Report back the lines in this listing that carry the string "clientes".
=== Entries provided ===
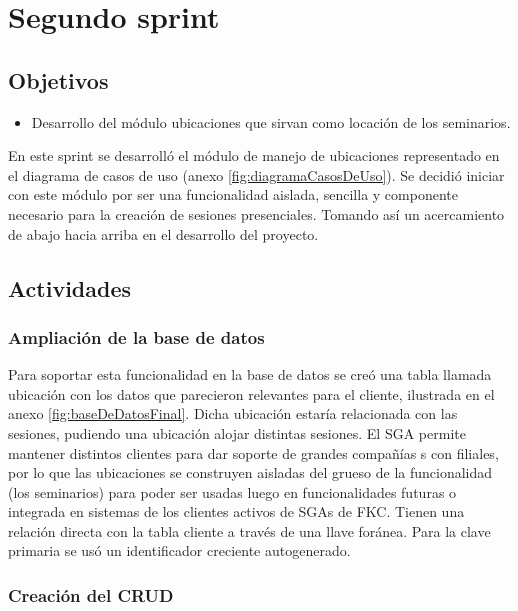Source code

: \section{Segundo sprint} %
\label{sec:segundo_sprint}

\subsection{Objetivos}

\begin{itemize}
	\item Desarrollo del módulo ubicaciones que sirvan como locación de los seminarios.
\end{itemize}

En este sprint se desarrolló el módulo de manejo de ubicaciones representado en el diagrama de casos de uso (anexo \ref{fig:diagramaCasosDeUso}). Se decidió iniciar con este módulo por ser una funcionalidad aislada, sencilla y componente necesario para la creación de sesiones presenciales. Tomando así un acercamiento de abajo hacia arriba en el desarrollo del proyecto.

\subsection{Actividades} %
\label{sub:actividades2}

\subsubsection{Ampliación de la base de datos}

Para soportar esta funcionalidad en la base de datos se creó una tabla llamada ubicación con los datos que parecieron relevantes para el cliente, ilustrada en el anexo \ref{fig:baseDeDatosFinal}. Dicha ubicación estaría relacionada con las sesiones, pudiendo una ubicación alojar distintas sesiones. El SGA permite mantener distintos clientes para dar soporte de grandes compañías
s con filiales, por lo que las ubicaciones se construyen aisladas del grueso de la funcionalidad (los seminarios) para poder ser usadas luego en funcionalidades futuras o integrada en sistemas de los clientes activos de SGAs de FKC. Tienen una relación directa con la tabla cliente a través de una llave foránea. Para la clave primaria se usó un identificador creciente autogenerado.

\subsubsection{Creación del CRUD}

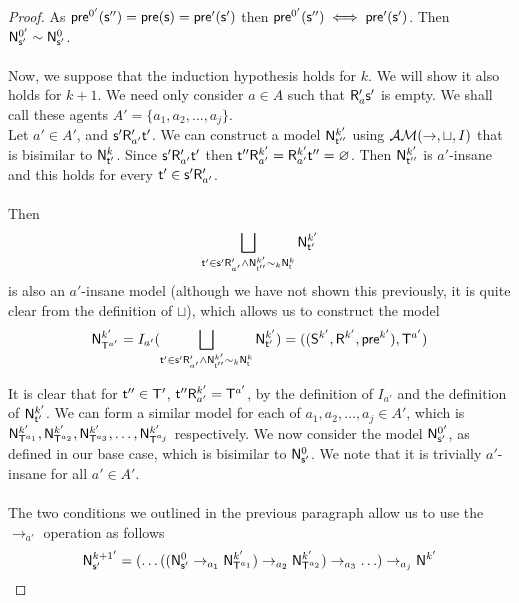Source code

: \begin{proof}
	As $\evpr^{0'}(\evs'') = \evpr(\evs) = \evpr'(\evs')$ then $\evpr^{0'}(\evs'') \iff
  \evpr'(\evs')$.
	Then $\evM^{0'}_{\evs'} \sim \evM^0_{\evs'}$.\\
	\\
	Now, we suppose that the induction hypothesis holds for $k$.
	We will show it also holds for $k+1$.
	We need only consider $a \in A$ such that $\evR'_a \evs'$ is empty.
	We shall call these agents $A' = \{a_1,a_2,\ldots,a_j\}$.
  \\
  Let $a' \in A'$, and $\evs' \evR'_{a'} \evt'$.
  We can construct a model $\evM^{k'}_{\evt''}$ using $\EM(\to,\sqcup,I)$ that is
  bisimilar to $\evM^k_{\evt'}$.
  Since $\evs' \evR'_{a'} \evt'$ then $\evt'' \evR^{k'}_{a'} = \evR^{k'}_{a'}
  \evt'' = \varnothing$.
  Then $\evM^{k'}_{\evt''}$ is $a'$-insane and this holds for every $\evt' \in
  \evs' \evR'_{a'}$.\\
  \\
  Then
  \[
    \bigsqcup_{\evt' \in \evs' \evR'_{a'} \land \evM^{k'}_{\evt''} \sim_k
      \evM^k_\evt} \evM^{k'}_{\evt'}
  \]
  is also an $a'$-insane model (although we have not shown this previously, it
  is quite clear from the definition of $\sqcup$), which allows us to construct the model
  \[
    \evM^{k'}_{\evT^{a'}} = I_{a'}(\bigsqcup_{\evt' \in \evs' \evR'_{a'} \land \evM^{k'}_{\evt''} \sim_k
      \evM^k_\evt} \evM^{k'}_{\evt'}) = ((\evS^{k'},\evR^{k'},\evpr^{k'}),\evT^{a'})
  \]

  It is clear that for $\evt'' \in \evT'$, $\evt'' \evR^{k'}_{a'} = \evT^{a'}$, by the
  definition of $I_{a'}$ and the definition of $\evM^{k'}_{\evt'}$.
  We can form a similar model for each of $a_1,a_2,\ldots,a_j \in A'$, which is
  $\evM^{k'}_{\evT^{a_1}}, \evM^{k'}_{\evT^{a_2}}, \evM^{k'}_{\evT^{a_3}},
  \ldots, \evM^{k'}_{\evT^{a_j}}$ respectively.
  We now consider the model $\evM^{0'}_{\evs'}$, as defined in our base case,
  which is bisimilar to $\evM^0_{\evs'}$.
  We note that it is trivially $a'$-insane for all $a' \in A'$.\\
  \\
  The two conditions we outlined in the previous paragraph allow us to use the $\to_{a'}$ operation as follows
  \[
    \evM^{k+1'}_{\evs'} = (\ldots((\evM^0_{\evs'} \to_{a_1}
            \evM^{k'}_{\evT^{a_1}}) \to_{a_2} \evM^{k'}_{\evT^{a_2}}) \to_{a_3}
        \ldots ) \to_{a_j} \evM^{k'}
  \]


\end{proof}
===
> _Written reply_:
Para soportar esta funcionalidad en la base de datos se creó una tabla llamada ubicación con los datos que parecieron relevantes para el cliente, ilustrada en el anexo \ref{fig:baseDeDatosFinal}. Dicha ubicación estaría relacionada con las sesiones, pudiendo una ubicación alojar distintas sesiones. El SGA permite mantener distintos clientes para dar soporte de grandes compañías
s con filiales, por lo que las ubicaciones se construyen aisladas del grueso de la funcionalidad (los seminarios) para poder ser usadas luego en funcionalidades futuras o integrada en sistemas de los clientes activos de SGAs de FKC. Tienen una relación directa con la tabla cliente a través de una llave foránea. Para la clave primaria se usó un identificador creciente autogenerado.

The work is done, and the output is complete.